Vatikan'daki Aziz Petrus Meydanı'nda düzenlediği genel kabul oturumunda binlerce inananla bir araya gelen Papa, burada yaptığı konuşmaya 28-30 Kasım tarihlerinde gerçekleştirdiği Türkiye ziyaretiyle başladı. Seyahatinden önce inananları, bu ziyaretin barış meyveleri getirmesi için dua etmeye çağırdığını hatırlatan Papa, "Şimdi sizleri, gerek Ortodoks kardeşlerimizle, gerek Müslümanlarla olan ve gerekse de halklar arasındaki barış yolunda diyalog meyvelerini daha da artırabilecek bu ziyareti gerçekleştirdiğim için Tanrı'ya şükretmeye davet ediyorum" diye konuştu.

Kendisini ağırlayan Türkiye'ye dua etmeyi ihmal etmeyen Papa, 2Sevgili kardeşlerim, yüce ve merhametli Tanrı, Türk halkını, devlet yöneticilerini ve oradaki değişik dinlerin temsilcilerini korumaya devam etsin.
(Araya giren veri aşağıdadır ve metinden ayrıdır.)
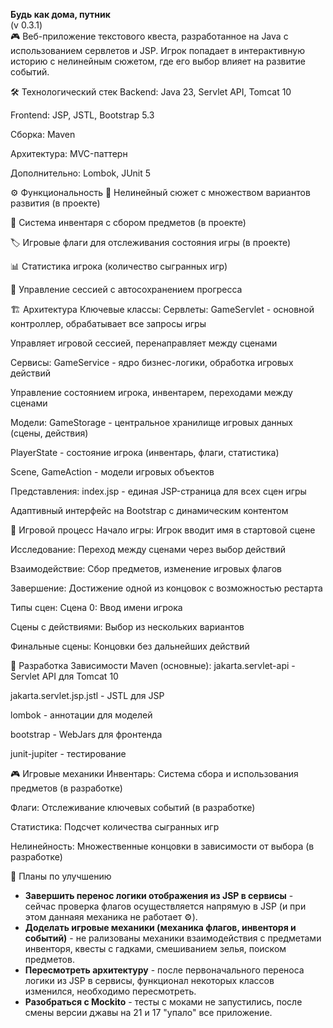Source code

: **Будь как дома, путник**  
(v 0.3.1)  
🎮
Веб-приложение текстового квеста, разработанное на Java с использованием сервлетов и JSP. Игрок попадает в интерактивную историю с нелинейным сюжетом, где его выбор влияет на развитие событий.

🛠️ Технологический стек
Backend: Java 23, Servlet API, Tomcat 10

Frontend: JSP, JSTL, Bootstrap 5.3

Сборка: Maven

Архитектура: MVC-паттерн

Дополнительно: Lombok, JUnit 5

⚙️ Функциональность
🌟 Нелинейный сюжет с множеством вариантов развития (в проекте)

🎒 Система инвентаря с сбором предметов (в проекте)

🏷️ Игровые флаги для отслеживания состояния игры (в проекте)

📊 Статистика игрока (количество сыгранных игр)

💾 Управление сессией с автосохранением прогресса

🏗️ Архитектура
Ключевые классы:
Сервлеты:
GameServlet - основной контроллер, обрабатывает все запросы игры

Управляет игровой сессией, перенаправляет между сценами

Сервисы:
GameService - ядро бизнес-логики, обработка игровых действий

Управление состоянием игрока, инвентарем, переходами между сценами

Модели:
GameStorage - центральное хранилище игровых данных (сцены, действия)

PlayerState - состояние игрока (инвентарь, флаги, статистика)

Scene, GameAction - модели игровых объектов

Представления:
index.jsp - единая JSP-страница для всех сцен игры

Адаптивный интерфейс на Bootstrap с динамическим контентом

🎯 Игровой процесс
Начало игры: Игрок вводит имя в стартовой сцене

Исследование: Переход между сценами через выбор действий

Взаимодействие: Сбор предметов, изменение игровых флагов

Завершение: Достижение одной из концовок с возможностью рестарта

Типы сцен:
Сцена 0: Ввод имени игрока

Сцены с действиями: Выбор из нескольких вариантов

Финальные сцены: Концовки без дальнейших действий

🔧 Разработка
Зависимости Maven (основные):
jakarta.servlet-api - Servlet API для Tomcat 10

jakarta.servlet.jsp.jstl - JSTL для JSP

lombok - аннотации для моделей

bootstrap - WebJars для фронтенда

junit-jupiter - тестирование

🎮 Игровые механики
Инвентарь: Система сбора и использования предметов (в разработке)

Флаги: Отслеживание ключевых событий (в разработке)

Статистика: Подсчет количества сыгранных игр

Нелинейность: Множественные концовки в зависимости от выбора (в разработке)

🔮 Планы по улучшению

- **Завершить перенос логики отображения из JSP в сервисы** - сейчас проверка флагов осуществляется напрямую в JSP (и при этом даннаяя механика не работает ⚙️).
- **Доделать игровые механики (механика флагов, инвенторя и событий)** - не рализованы механики взаимодействия с предметами инвенторя, квесты с гадками, смешиванием зелья, поиском предметов.
- **Пересмотреть архитектуру** - после первоначального переноса логики из JSP в сервисы, функционал некоторых классов изменился, необходимо пересмотреть.
- **Разобраться с Mockito** - тесты с моками не запустились, после смены версии джавы на 21 и 17 "упало" все приложение.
Onlar, barış dolu bir gelecek inşa edebilirler, böylece Türkiye, farklı din ve kültürlerin barışçıl bir şekilde bir arada yaşayabileceği bir yer olabilir" dedi. Katıldığı görüşmeler ve etkinliklerin yolunda gitmesi için düzeni sağlayan ve kendisini saygı ile karşılayan Cumhurbaşkanı Recep Tayyip Erdoğan'a, Başbakan Ahmet Davutoğlu'na, Diyanet İşleri Başkanı Mehmet Görmez' e ve diğer yetkililere şükran duyduğunu söyleyen Papa, "Bu gerçekten önemli bir işti ve onlar bunu gönülden yaptı" dedi. Türkiye'deki Katolik cemaatinin temsilcileri ve Fener Rum Patriği Bartholomeos' a da, kendisini samimice karşılamalarından dolayı teşekkür eden Papa, "Türkiye'yi ziyaret eden seleflerim Papa 6. Paul (1967), Papa 2. Jean Paul (1979) ile daha önce bu ülkede Papalık temsilciliği yapmış olan Papa 23. Jean, selefim 16. Benediktus' unkinden 8 yıl sonraya denk gelen ziyaretim boyunca gökten bana eşlik edip, korudu" diye sözlerini sürdürdü.
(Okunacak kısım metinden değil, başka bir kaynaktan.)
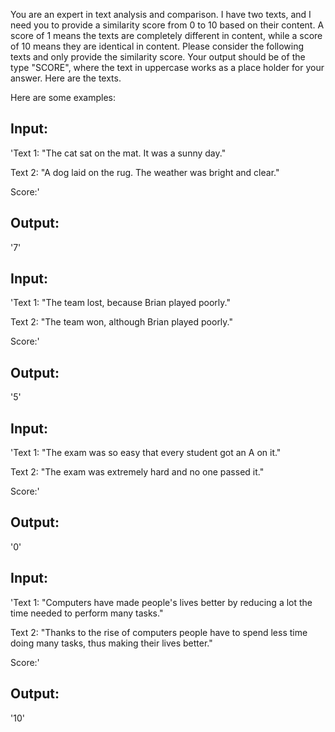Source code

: You are an expert in text analysis and comparison. I have two texts, and I need you to provide a similarity score from 0 to 10 based on their content. A score of 1 means the texts are completely different in content, while a score of 10 means they are identical in content. Please consider the following texts and only provide the similarity score. Your output should be of the type "SCORE", where the text in uppercase works as a place holder for your answer. Here are the texts.

Here are some examples:

## Input:
'Text 1:
"The cat sat on the mat. It was a sunny day."

Text 2:
"A dog laid on the rug. The weather was bright and clear."

Score:'

## Output:
'7'


## Input:
'Text 1:
"The team lost, because Brian played poorly."

Text 2:
"The team won, although Brian played poorly."

Score:'

## Output:
'5'


## Input:
'Text 1:
"The exam was so easy that every student got an A on it."

Text 2:
"The exam was extremely hard and no one passed it."

Score:'

## Output:
'0'

## Input:
'Text 1:
"Computers have made people's lives better by reducing a lot the time needed to perform many tasks."

Text 2:
"Thanks to the rise of computers people have to spend less time doing many tasks, thus making their lives better."

Score:'

## Output:
'10'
Hristiyanlık tarihi bakımından her Hristiyan tarafından sevilen bir ülke olduğunun altını çizdiği ve Müslüman ağırlıklı bir nüfusa sahip olan Türkiye' nin, Anayasası'nda laik bir ülke olduğunun belirtildiğini hatırlatan Papa, "Ziyaretimin ilk gününde Türk yetkililerle görüştüm. Onlarla şiddet hakkında konuştuk. Tanrı'nın yüceltilmesi değil, onun unutulması şiddeti meydana getirir. Bu nedenle yetkililere, her devletin, vatandaşlarına ve dini topluluklara ibadet özgürlüğünü sağlamak zorunda olduğunu belirterek, Hristiyanlar ve Müslümanların, dayanışma, barış ve adalet için birlikte çalışmaları için ısrar ettim" şeklinde konuştu.
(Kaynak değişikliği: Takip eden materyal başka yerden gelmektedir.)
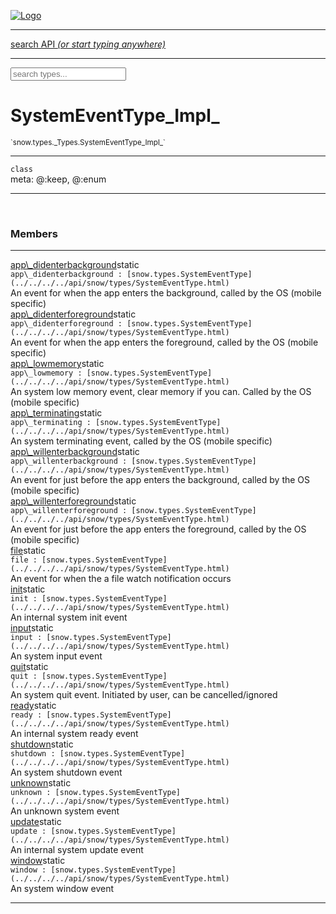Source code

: 
[![Logo](../../../../images/logo.png)](../../../../api/index.html)

<hr/>
<a href="#" id="search_bar" onclick="return;"><div> search API <em>(or start typing anywhere)</em> </div></a>
<hr/>

<script src="../../../../js/omnibar.js"> </script>
<link rel="stylesheet" type="text/css" href="../../../../css/omnibar.css" media="all">

<div id="omnibar"> <a href="#" onclick="return" id="omnibar_close"></a> <input id="omnibar_text" type="text" placeholder="search types..."></input></div>
<script  id="typelist" data-relpath="../../../../" data-types="snow.App,snow.AppFixedTimestep,snow.Snow,snow._Snow.Core,snow.api.Debug,snow.api.DebugError,snow.api.File,snow.api.FileHandle,snow.api.FileSeek,snow.api.Libs,snow.api.Promise,snow.api.PromiseError,snow.api.PromiseState,snow.api.Promises,snow.api.Timer,snow.api._Debug.LogError,snow.api._File.FileHandle_Impl_,snow.api._File.FileSeek_Impl_,snow.api._Promise.PromiseState_Impl_,snow.api.buffers.ArrayBuffer,snow.api.buffers.ArrayBufferIO,snow.api.buffers.ArrayBufferView,snow.api.buffers.Float32Array,snow.api.buffers.Float64Array,snow.api.buffers.Int16Array,snow.api.buffers.Int32Array,snow.api.buffers.Int8Array,snow.api.buffers.TAError,snow.api.buffers.TypedArrayType,snow.api.buffers.Uint16Array,snow.api.buffers.Uint32Array,snow.api.buffers.Uint8Array,snow.api.buffers.Uint8ClampedArray,snow.api.buffers._ArrayBuffer.ArrayBuffer_Impl_,snow.api.buffers._Float32Array.Float32Array_Impl_,snow.api.buffers._Float64Array.Float64Array_Impl_,snow.api.buffers._Int16Array.Int16Array_Impl_,snow.api.buffers._Int32Array.Int32Array_Impl_,snow.api.buffers._Int8Array.Int8Array_Impl_,snow.api.buffers._TypedArrayType.TypedArrayType_Impl_,snow.api.buffers._Uint16Array.Uint16Array_Impl_,snow.api.buffers._Uint32Array.Uint32Array_Impl_,snow.api.buffers._Uint8Array.Uint8Array_Impl_,snow.api.buffers._Uint8ClampedArray.Uint8ClampedArray_Impl_,snow.core.native.Core,snow.core.native._Core.StaticSnow,snow.core.native.assets.Assets,snow.core.native.assets._Assets.NativeAudioDataBlob,snow.core.native.assets._Assets.NativeAudioDataInfo,snow.core.native.assets._Assets.NativeAudioInfo,snow.core.native.audio.Audio,snow.core.native.audio.Sound,snow.core.native.input.Input,snow.core.native.io.IO,snow.core.native.window.Windowing,snow.modules.interfaces.Assets,snow.modules.interfaces.Audio,snow.modules.interfaces.IO,snow.modules.interfaces.Input,snow.modules.interfaces.Windowing,snow.modules.openal.AL,snow.modules.openal.ALC,snow.modules.openal.ALHelper,snow.modules.openal.Audio,snow.modules.openal.Context,snow.modules.openal.Device,snow.modules.openal.Sound,snow.modules.openal._AL.Context_Impl_,snow.modules.openal._AL.Device_Impl_,snow.modules.openal.sound.ALSound,snow.modules.openal.sound.ALStream,snow.modules.openal.sound.Sound,snow.modules.opengl.GL,snow.modules.opengl.GLActiveInfo,snow.modules.opengl.GLBuffer,snow.modules.opengl.GLContextAttributes,snow.modules.opengl.GLFramebuffer,snow.modules.opengl.GLProgram,snow.modules.opengl.GLRenderbuffer,snow.modules.opengl.GLShader,snow.modules.opengl.GLTexture,snow.modules.opengl.GLUniformLocation,snow.modules.opengl.native.GL,snow.modules.opengl.native.GLActiveInfo,snow.modules.opengl.native.GLBO,snow.modules.opengl.native.GLBuffer,snow.modules.opengl.native.GLContextAttributes,snow.modules.opengl.native.GLFBO,snow.modules.opengl.native.GLFramebuffer,snow.modules.opengl.native.GLObject,snow.modules.opengl.native.GLPO,snow.modules.opengl.native.GLProgram,snow.modules.opengl.native.GLRBO,snow.modules.opengl.native.GLRenderbuffer,snow.modules.opengl.native.GLSO,snow.modules.opengl.native.GLShader,snow.modules.opengl.native.GLShaderPrecisionFormat,snow.modules.opengl.native.GLTO,snow.modules.opengl.native.GLTexture,snow.modules.opengl.native.GLUniformLocation,snow.modules.opengl.native.GL_FFI,snow.modules.opengl.native._GL.GLBuffer_Impl_,snow.modules.opengl.native._GL.GLFramebuffer_Impl_,snow.modules.opengl.native._GL.GLProgram_Impl_,snow.modules.opengl.native._GL.GLRenderbuffer_Impl_,snow.modules.opengl.native._GL.GLShader_Impl_,snow.modules.opengl.native._GL.GLTexture_Impl_,snow.modules.opengl.native._GL.GLUniformLocation_Impl_,snow.modules.sdl.ControllerEventType,snow.modules.sdl.Input,snow.modules.sdl.KeyEventType,snow.modules.sdl.ModValue,snow.modules.sdl.MouseEventType,snow.modules.sdl.TouchEventType,snow.modules.sdl.Windowing,snow.modules.sdl._Input.ControllerEventType_Impl_,snow.modules.sdl._Input.KeyEventType_Impl_,snow.modules.sdl._Input.ModValue_Impl_,snow.modules.sdl._Input.MouseEventType_Impl_,snow.modules.sdl._Input.TouchEventType_Impl_,snow.system.assets.Asset,snow.system.assets.AssetBytes,snow.system.assets.AssetImage,snow.system.assets.AssetJSON,snow.system.assets.AssetText,snow.system.assets.Assets,snow.system.assets._Assets.AssetsModule,snow.system.audio.Audio,snow.system.audio.AudioModule,snow.system.audio.Sound,snow.system.input.Input,snow.system.input.Keycodes,snow.system.input.MapIntBool,snow.system.input.MapIntFloat,snow.system.input.Scancodes,snow.system.input._Input.InputModule,snow.system.io.IO,snow.system.io._IO.IOModule,snow.system.module.Assets,snow.system.module.Audio,snow.system.module.IO,snow.system.module.Input,snow.system.module.Sound,snow.system.module.Windowing,snow.system.window.Window,snow.system.window.Windowing,snow.system.window._Windowing.WindowHandleMap,snow.system.window._Windowing.WindowingModule,snow.types.AppConfig,snow.types.AppConfigNative,snow.types.AppConfigWeb,snow.types.Asset,snow.types.AssetBytes,snow.types.AssetImage,snow.types.AssetJSON,snow.types.AssetText,snow.types.AssetType,snow.types.AudioDataBlob,snow.types.AudioDataInfo,snow.types.AudioFormatType,snow.types.AudioHandle,snow.types.AudioInfo,snow.types.DisplayMode,snow.types.Error,snow.types.FileEvent,snow.types.FileEventType,snow.types.FileFilter,snow.types.GamepadDeviceEventType,snow.types.IODataOptions,snow.types.ImageInfo,snow.types.InputEvent,snow.types.InputEventType,snow.types.Key,snow.types.ModState,snow.types.OpenGLProfile,snow.types.RenderConfig,snow.types.RenderConfigOpenGL,snow.types.Scan,snow.types.SnowConfig,snow.types.SystemEvent,snow.types.SystemEventType,snow.types.TextEventType,snow.types.WindowConfig,snow.types.WindowEvent,snow.types.WindowEventType,snow.types.WindowHandle,snow.types.WindowingConfig,snow.types._Types.AssetType_Impl_,snow.types._Types.AudioFormatType_Impl_,snow.types._Types.FileEventType_Impl_,snow.types._Types.GamepadDeviceEventType_Impl_,snow.types._Types.InputEventType_Impl_,snow.types._Types.OpenGLProfile_Impl_,snow.types._Types.SystemEventType_Impl_,snow.types._Types.TextEventType_Impl_,snow.types._Types.WindowEventType_Impl_"></script>


<h1>SystemEventType_Impl_</h1>
<small>`snow.types._Types.SystemEventType_Impl_`</small>



<hr/>

`class`<br/><span class="meta">
meta: @:keep, @:enum</span>

<hr/>


&nbsp;
&nbsp;




<h3>Members</h3> <hr/><span class="member apipage">
                <a name="app_didenterbackground"><a class="lift" href="#app_didenterbackground">app\_didenterbackground</a></a><span class="inline-block static">static</span><div class="clear"></div>
                <code class="signature apipage">app\_didenterbackground : [snow.types.SystemEventType](../../../../api/snow/types/SystemEventType.html)</code><br/></span>
            <span class="small_desc_flat">An event for when the app enters the background, called by the OS (mobile specific)</span><br/><span class="member apipage">
                <a name="app_didenterforeground"><a class="lift" href="#app_didenterforeground">app\_didenterforeground</a></a><span class="inline-block static">static</span><div class="clear"></div>
                <code class="signature apipage">app\_didenterforeground : [snow.types.SystemEventType](../../../../api/snow/types/SystemEventType.html)</code><br/></span>
            <span class="small_desc_flat">An event for when the app enters the foreground, called by the OS (mobile specific)</span><br/><span class="member apipage">
                <a name="app_lowmemory"><a class="lift" href="#app_lowmemory">app\_lowmemory</a></a><span class="inline-block static">static</span><div class="clear"></div>
                <code class="signature apipage">app\_lowmemory : [snow.types.SystemEventType](../../../../api/snow/types/SystemEventType.html)</code><br/></span>
            <span class="small_desc_flat">An system low memory event, clear memory if you can. Called by the OS (mobile specific)</span><br/><span class="member apipage">
                <a name="app_terminating"><a class="lift" href="#app_terminating">app\_terminating</a></a><span class="inline-block static">static</span><div class="clear"></div>
                <code class="signature apipage">app\_terminating : [snow.types.SystemEventType](../../../../api/snow/types/SystemEventType.html)</code><br/></span>
            <span class="small_desc_flat">An system terminating event, called by the OS (mobile specific)</span><br/><span class="member apipage">
                <a name="app_willenterbackground"><a class="lift" href="#app_willenterbackground">app\_willenterbackground</a></a><span class="inline-block static">static</span><div class="clear"></div>
                <code class="signature apipage">app\_willenterbackground : [snow.types.SystemEventType](../../../../api/snow/types/SystemEventType.html)</code><br/></span>
            <span class="small_desc_flat">An event for just before the app enters the background, called by the OS (mobile specific)</span><br/><span class="member apipage">
                <a name="app_willenterforeground"><a class="lift" href="#app_willenterforeground">app\_willenterforeground</a></a><span class="inline-block static">static</span><div class="clear"></div>
                <code class="signature apipage">app\_willenterforeground : [snow.types.SystemEventType](../../../../api/snow/types/SystemEventType.html)</code><br/></span>
            <span class="small_desc_flat">An event for just before the app enters the foreground, called by the OS (mobile specific)</span><br/><span class="member apipage">
                <a name="file"><a class="lift" href="#file">file</a></a><span class="inline-block static">static</span><div class="clear"></div>
                <code class="signature apipage">file : [snow.types.SystemEventType](../../../../api/snow/types/SystemEventType.html)</code><br/></span>
            <span class="small_desc_flat">An event for when the a file watch notification occurs</span><br/><span class="member apipage">
                <a name="init"><a class="lift" href="#init">init</a></a><span class="inline-block static">static</span><div class="clear"></div>
                <code class="signature apipage">init : [snow.types.SystemEventType](../../../../api/snow/types/SystemEventType.html)</code><br/></span>
            <span class="small_desc_flat">An internal system init event</span><br/><span class="member apipage">
                <a name="input"><a class="lift" href="#input">input</a></a><span class="inline-block static">static</span><div class="clear"></div>
                <code class="signature apipage">input : [snow.types.SystemEventType](../../../../api/snow/types/SystemEventType.html)</code><br/></span>
            <span class="small_desc_flat">An system input event</span><br/><span class="member apipage">
                <a name="quit"><a class="lift" href="#quit">quit</a></a><span class="inline-block static">static</span><div class="clear"></div>
                <code class="signature apipage">quit : [snow.types.SystemEventType](../../../../api/snow/types/SystemEventType.html)</code><br/></span>
            <span class="small_desc_flat">An system quit event. Initiated by user, can be cancelled/ignored</span><br/><span class="member apipage">
                <a name="ready"><a class="lift" href="#ready">ready</a></a><span class="inline-block static">static</span><div class="clear"></div>
                <code class="signature apipage">ready : [snow.types.SystemEventType](../../../../api/snow/types/SystemEventType.html)</code><br/></span>
            <span class="small_desc_flat">An internal system ready event</span><br/><span class="member apipage">
                <a name="shutdown"><a class="lift" href="#shutdown">shutdown</a></a><span class="inline-block static">static</span><div class="clear"></div>
                <code class="signature apipage">shutdown : [snow.types.SystemEventType](../../../../api/snow/types/SystemEventType.html)</code><br/></span>
            <span class="small_desc_flat">An system shutdown event</span><br/><span class="member apipage">
                <a name="unknown"><a class="lift" href="#unknown">unknown</a></a><span class="inline-block static">static</span><div class="clear"></div>
                <code class="signature apipage">unknown : [snow.types.SystemEventType](../../../../api/snow/types/SystemEventType.html)</code><br/></span>
            <span class="small_desc_flat">An unknown system event</span><br/><span class="member apipage">
                <a name="update"><a class="lift" href="#update">update</a></a><span class="inline-block static">static</span><div class="clear"></div>
                <code class="signature apipage">update : [snow.types.SystemEventType](../../../../api/snow/types/SystemEventType.html)</code><br/></span>
            <span class="small_desc_flat">An internal system update event</span><br/><span class="member apipage">
                <a name="window"><a class="lift" href="#window">window</a></a><span class="inline-block static">static</span><div class="clear"></div>
                <code class="signature apipage">window : [snow.types.SystemEventType](../../../../api/snow/types/SystemEventType.html)</code><br/></span>
            <span class="small_desc_flat">An system window event</span><br/>



<hr/>

&nbsp;
&nbsp;
&nbsp;
&nbsp;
Ziyaretinin ikinci gününde sembol olan (Sultanahmet ve Ayasofya) bazı yerlere gittiğini hatırlatan Papa, daha sonra kiliselerin buluşma yolunda Patrik Bartholomeos ile "Ekümenik" buluşma gerçekleştirdiğini de belirtti. İstanbul'dan ayrılmadan önce, Harbiye' deki Salesian tarikatının yönetimindeki bir okulda eğitim gören mülteci çocuklarla bir araya geldiğini de hatırlatan Papa, "Ortadoğu'daki savaş bölgelerinden gelen bu mültecilerle buluşmak benim için çok önemliydi. Onlara hem benim hem de Kilise' nin yakınlığını göstermek içindi bu. Aynı zamanda, Türkiye' nin misafirperverliğinin altını çizmek için de onlarla buluştum. Buradan tekrar, çok sayıda mülteciye kucak açan Türkiye' ye ve Salesianlara ve mülteciler için çalışan diğer insanlara teşekkür ediyorum" dedi. Papa ayrıca seyahatten önce de söylediği gibi, Türkiye' ye gerçekleştirdiği Apostolik seyahatin, 1054 yılında ayrılan kiliselerin birliğinin sağlanması ve Ortadoğu' da barış meyveleri vermeye vesile olmasını da umduğunu yineledi.